Zaccheroni si gioca il tutto per tutto inserendo il bomber di scorta Maurizio Ganz: lui, Bierhoff e Weah, tutti in avanti, tutti alla disperata ricerca di un gol che varrebbe un misero punto, decisamente poco rispetto alle idee della vigilia, ma pur sempre meglio di nulla. San Siro percepisce il messaggio e ribolle di tifo, i rossoneri in campo attaccano a testa bassa, la gara diventa un assedio. Al 90′, la svolta, fallo sull’attaccante tedesco, rigore per il Milan.
San Siro esulta, poco dopo, invece, cade il silenzio nello stadio: nessuno si avvicina al dischetto. Non lo fa Bierhoff, rigorista designato, non può farlo Albertini, altro rigorista ma escluso dalla gara causa infortunio, non può farlo Boban, uscito proprio per far posto a Ganz, e non può farlo nemmeno Leonardo, uscito anche lui per il subentrante Giunti. Insomma, chi lo tira questo rigore?
A piccoli passi si avvicina al dischetto Costacurta, non un rigorista di mestiere, ma ad un certo punto viene fermato: “Fermo, lo tiro io questo rigore“.
E’ Maurizio Ganz a parlare. “Solitamente il giocatore che subisce fallo, soprattutto se è uno dei rigoristi designati, si presenta dal dischetto. Bierhoff invece quel giorno era stato beccato dai tifosi e abbiamo percepito che non se la sentiva di tirare”.
Detto, fatto, dal dischetto è 2-2, ma non solo, pochi secondi dopo arriva anche il 3-2, dello stesso Ganz, annullato solo per un fuorigioco millimetrico. La gara si concluse tra i fischi, ma in pochi potevano immaginare l’importanza di quel singolo punto.

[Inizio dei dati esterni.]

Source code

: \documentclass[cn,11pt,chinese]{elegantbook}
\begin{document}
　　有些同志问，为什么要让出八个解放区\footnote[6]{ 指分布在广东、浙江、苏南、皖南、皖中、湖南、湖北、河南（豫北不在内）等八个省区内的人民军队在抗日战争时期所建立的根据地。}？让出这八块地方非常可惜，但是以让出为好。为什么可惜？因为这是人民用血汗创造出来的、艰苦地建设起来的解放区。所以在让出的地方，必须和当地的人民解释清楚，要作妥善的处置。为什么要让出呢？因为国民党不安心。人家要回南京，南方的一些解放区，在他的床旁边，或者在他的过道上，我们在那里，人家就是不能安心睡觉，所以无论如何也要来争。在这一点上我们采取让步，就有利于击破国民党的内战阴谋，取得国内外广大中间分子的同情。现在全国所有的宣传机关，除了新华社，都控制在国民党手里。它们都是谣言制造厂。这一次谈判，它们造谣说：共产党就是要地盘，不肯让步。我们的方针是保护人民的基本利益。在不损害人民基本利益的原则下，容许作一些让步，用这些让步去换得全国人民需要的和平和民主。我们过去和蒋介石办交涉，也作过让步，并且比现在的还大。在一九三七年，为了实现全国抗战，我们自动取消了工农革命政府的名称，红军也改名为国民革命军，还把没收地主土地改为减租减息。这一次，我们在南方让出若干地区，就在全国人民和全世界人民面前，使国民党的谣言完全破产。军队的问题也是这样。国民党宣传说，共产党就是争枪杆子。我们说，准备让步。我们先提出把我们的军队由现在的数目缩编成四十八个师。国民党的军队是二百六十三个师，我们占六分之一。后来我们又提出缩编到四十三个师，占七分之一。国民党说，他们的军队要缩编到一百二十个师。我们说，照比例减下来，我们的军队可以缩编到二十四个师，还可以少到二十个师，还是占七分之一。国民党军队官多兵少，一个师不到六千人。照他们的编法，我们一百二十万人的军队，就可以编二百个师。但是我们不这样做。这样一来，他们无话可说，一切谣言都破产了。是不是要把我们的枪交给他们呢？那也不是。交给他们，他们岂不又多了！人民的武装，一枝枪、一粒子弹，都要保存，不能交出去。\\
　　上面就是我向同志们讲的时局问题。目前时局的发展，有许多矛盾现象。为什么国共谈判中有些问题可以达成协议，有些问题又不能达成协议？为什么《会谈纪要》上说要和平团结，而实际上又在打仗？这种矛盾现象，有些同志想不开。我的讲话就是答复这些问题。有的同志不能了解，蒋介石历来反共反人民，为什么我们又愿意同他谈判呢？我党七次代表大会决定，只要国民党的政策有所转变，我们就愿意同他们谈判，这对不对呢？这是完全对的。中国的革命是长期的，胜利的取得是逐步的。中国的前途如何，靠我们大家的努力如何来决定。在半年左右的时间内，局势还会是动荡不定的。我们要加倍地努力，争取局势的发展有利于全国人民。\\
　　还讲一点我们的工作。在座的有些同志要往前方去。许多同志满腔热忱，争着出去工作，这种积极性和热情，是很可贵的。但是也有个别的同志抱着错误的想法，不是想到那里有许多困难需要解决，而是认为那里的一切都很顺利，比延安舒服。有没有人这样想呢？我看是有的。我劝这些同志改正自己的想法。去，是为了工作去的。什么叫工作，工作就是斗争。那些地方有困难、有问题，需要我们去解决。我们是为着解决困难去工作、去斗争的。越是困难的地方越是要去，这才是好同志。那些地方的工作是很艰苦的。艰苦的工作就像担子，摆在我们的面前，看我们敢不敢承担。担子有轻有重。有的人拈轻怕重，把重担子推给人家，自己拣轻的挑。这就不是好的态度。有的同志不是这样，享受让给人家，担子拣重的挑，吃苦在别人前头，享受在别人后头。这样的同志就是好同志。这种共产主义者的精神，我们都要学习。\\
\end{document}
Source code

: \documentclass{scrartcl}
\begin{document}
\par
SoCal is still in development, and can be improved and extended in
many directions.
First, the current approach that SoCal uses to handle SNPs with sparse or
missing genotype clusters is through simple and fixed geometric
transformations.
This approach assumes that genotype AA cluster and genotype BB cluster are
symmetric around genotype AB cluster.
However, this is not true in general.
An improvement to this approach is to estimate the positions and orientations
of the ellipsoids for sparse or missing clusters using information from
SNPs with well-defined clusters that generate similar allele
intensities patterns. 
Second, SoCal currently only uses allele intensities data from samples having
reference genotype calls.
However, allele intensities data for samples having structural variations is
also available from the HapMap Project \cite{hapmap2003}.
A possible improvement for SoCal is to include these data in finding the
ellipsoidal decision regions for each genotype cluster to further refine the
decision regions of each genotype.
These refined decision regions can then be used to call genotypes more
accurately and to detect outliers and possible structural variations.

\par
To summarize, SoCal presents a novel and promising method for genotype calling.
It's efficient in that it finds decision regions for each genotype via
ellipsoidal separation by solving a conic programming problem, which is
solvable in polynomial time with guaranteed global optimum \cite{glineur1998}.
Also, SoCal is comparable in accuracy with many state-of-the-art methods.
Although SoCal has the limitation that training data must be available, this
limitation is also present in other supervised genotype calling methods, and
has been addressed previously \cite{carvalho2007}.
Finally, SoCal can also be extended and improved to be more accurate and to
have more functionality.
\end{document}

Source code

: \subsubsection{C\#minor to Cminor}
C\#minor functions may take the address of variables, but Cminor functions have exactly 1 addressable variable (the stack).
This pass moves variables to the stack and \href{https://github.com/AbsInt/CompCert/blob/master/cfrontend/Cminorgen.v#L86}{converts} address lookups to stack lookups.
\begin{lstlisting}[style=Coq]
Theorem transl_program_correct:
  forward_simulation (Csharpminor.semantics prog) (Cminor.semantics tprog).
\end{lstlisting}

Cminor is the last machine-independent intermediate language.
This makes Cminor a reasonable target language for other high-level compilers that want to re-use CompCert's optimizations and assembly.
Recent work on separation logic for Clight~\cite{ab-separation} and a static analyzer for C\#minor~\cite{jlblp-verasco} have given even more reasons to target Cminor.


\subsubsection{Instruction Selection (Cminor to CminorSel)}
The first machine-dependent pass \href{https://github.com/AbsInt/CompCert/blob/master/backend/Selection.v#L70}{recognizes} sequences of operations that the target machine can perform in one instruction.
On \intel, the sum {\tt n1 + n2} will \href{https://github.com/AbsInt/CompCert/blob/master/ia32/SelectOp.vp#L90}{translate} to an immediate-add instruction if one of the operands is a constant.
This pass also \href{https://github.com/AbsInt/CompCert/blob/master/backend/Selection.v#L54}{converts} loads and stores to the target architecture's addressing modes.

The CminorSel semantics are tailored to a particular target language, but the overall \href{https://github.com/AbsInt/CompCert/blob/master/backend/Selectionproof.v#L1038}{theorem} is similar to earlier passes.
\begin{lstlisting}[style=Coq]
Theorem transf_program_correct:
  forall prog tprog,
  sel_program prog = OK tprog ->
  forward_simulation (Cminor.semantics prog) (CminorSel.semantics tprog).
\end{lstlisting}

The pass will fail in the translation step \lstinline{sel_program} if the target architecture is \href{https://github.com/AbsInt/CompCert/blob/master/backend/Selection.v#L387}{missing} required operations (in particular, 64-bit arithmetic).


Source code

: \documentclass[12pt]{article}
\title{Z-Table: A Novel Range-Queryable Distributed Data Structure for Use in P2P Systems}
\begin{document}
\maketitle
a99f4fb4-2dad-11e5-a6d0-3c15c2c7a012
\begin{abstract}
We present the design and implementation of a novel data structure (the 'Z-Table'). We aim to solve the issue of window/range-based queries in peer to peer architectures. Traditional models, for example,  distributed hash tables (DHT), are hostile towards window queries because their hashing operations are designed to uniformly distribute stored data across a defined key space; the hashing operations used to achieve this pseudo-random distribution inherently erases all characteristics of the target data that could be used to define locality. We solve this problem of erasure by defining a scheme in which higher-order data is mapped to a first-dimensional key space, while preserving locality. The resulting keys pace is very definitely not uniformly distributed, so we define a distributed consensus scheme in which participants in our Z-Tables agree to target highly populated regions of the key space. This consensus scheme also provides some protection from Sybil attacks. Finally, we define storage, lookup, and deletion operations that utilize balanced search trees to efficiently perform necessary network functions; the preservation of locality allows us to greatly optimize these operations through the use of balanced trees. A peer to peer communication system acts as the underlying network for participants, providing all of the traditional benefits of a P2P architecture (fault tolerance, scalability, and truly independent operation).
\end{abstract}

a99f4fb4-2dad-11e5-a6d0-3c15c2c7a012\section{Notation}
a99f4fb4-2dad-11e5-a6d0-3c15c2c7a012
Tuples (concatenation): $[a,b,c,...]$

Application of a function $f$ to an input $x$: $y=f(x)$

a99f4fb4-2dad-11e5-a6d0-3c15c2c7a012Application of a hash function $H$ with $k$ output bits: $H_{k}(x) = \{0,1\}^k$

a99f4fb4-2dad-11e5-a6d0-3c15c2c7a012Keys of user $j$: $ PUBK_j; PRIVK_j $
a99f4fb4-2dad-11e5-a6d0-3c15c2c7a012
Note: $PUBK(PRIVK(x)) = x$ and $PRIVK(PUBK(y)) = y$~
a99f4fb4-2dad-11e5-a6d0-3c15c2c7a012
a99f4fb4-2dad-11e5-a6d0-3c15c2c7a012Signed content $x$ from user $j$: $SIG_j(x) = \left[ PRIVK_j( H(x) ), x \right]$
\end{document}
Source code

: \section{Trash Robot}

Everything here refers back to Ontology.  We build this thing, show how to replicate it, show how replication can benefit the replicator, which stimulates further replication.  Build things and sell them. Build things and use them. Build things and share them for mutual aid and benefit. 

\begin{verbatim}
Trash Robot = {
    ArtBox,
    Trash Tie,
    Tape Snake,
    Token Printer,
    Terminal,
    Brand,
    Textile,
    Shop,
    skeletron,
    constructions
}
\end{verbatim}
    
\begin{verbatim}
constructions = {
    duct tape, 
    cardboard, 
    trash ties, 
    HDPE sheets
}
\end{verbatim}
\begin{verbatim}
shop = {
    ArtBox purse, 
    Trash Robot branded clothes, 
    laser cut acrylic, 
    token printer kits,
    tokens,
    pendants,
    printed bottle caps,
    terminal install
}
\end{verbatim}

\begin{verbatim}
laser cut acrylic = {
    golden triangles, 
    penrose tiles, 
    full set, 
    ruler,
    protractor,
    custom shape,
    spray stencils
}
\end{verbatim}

Già, perchè subito dopo quella gara, al rientro dalla sosta per le nazionali, arrivò un altro pari, ben più importante, lo scontro diretto con i biancocelesti a Roma, terminato 0-0. Da lì, 7 vittorie, 21 punti che rossoneri che proiettarono la squadra di Zaccheroni a 70 punti, uno in più della Lazio, che si fermò a 69. Un punto di differenza, una differenza dovuta proprio a quel rigore che nessuno si sentiva di calciare e che, a conti fatti, è valso uno Scudetto.